With the recent release of Microsoft's Hyper-V shaking up the hypervisor market, we decided to conduct a two-part evaluation pitting virtualization vendors against each other on performance as well as on features such as usability, management and migration.
Podcast: Virtualization game on: Microsoft vs. VMware
Microsoft and VMware accepted our invitation, but the open source virtualization vendors - Citrix (Xen) and Red Hat (Linux-based hypervisor) - were unable to participate because they are undergoing product revisions. That left us with a head-to-head matchup between Microsoft's Hyper-V and VMware's market-leading ESX.
The findings here focus on hypervisor performance. A second installment coming later this month will take usability, management and migration features into account.
The question of which hypervisor is faster depends on a number of factors. For example, it depends on how virtual machine (VM) guest operating systems are allocated to the available host CPUs and memory. It also depends on numerous product-specific limitations that can restrict performance.
That said, VMware ESX was the overall winner in this virtualization performance contest - where we were limited to running six concurrent VMs because of the combination of our server's processor cores and memory capacity, and the limitation of the hypervisors we tested. ESX pulled down top honors in most of our basic load testing, multi-CPU VM hosting, and disk I/O performance tests.
Microsoft's Hyper-V, however, did well in a few cases, namely when we used a special set of drivers released by Microsoft to boost performance of the only Linux platform Hyper-V officially supports: Novell's SuSE Enterprise Linux.
VM hypervisors are designed to represent server hardware resources to multiple guest operating systems. The physical CPUs (also called cores) are represented to guest operating systems as virtual CPUs (vCPU). But there isn't necessarily a one-core to one-vCPU relationship. The exact ratio depends upon the underlying hypervisor. In our testing, we let the hypervisor decide how to present CPU resources as vCPUs.
The operating systems "see" the server resources within the limitations imposed by the hypervisor. As an example, a four CPU-core system might be represented as a single CPU to the operating system, which will then have to live on just that CPU. In other cases, four CPUs may be virtualized as eight vCPUs, in a scenario in which quieter VMs aren't likely to frequently use peak CPU resources. Other constraints can be imposed on the VMs as well, such as those pertaining to disk size, network I/O, and even which guest gets to use the single CD/DVD inside the server.
One frustrating performance limitation imposed by both Hyper-V and ESX is that the number of vCPUs that can be used by any single VM is four, no matter the type or version of that guest operating system instance or how many physical cores might actually be available. Furthermore, if you choose to run 32-bit versions of SLES 10 as a guest operating system, you will find that Microsoft only lets those guests have a single vCPU.
The limitations imposed by the hypervisor vendors on the number of available vCPUs come from two areas. First, keeping track of VM guests with very large CPU needs also involves enormous memory management and large amount of inter-CPU communications (including processor cache, instruction pipelines and I/O state controls) that are exceedingly difficult. Secondly, the demand for VM guest hosting has been perceived to be a server consolidation action - and servers that need consolidating are often single CPU machines.

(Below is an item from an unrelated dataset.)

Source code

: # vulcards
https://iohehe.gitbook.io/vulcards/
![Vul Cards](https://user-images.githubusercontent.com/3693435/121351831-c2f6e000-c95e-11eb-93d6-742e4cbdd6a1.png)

These limitations in hypervisor hardware resource allocations set the stage for how we could take advantage of the 16-CPU HP DL580G5 server in our test bed (see How we did it).
As previously noted, Microsoft officially supports its own operating systems and Novell's SLES 10 (editions running Service Packs 1 and 2) as guest instances. That accounts for why we tested with only Windows 2008 and SLES 10.2 VMs. Other operating systems (Red Hat Linux, Debian Linux and NetBSD) may work, but organizations seeking debugging or tech support are on their own if they use them.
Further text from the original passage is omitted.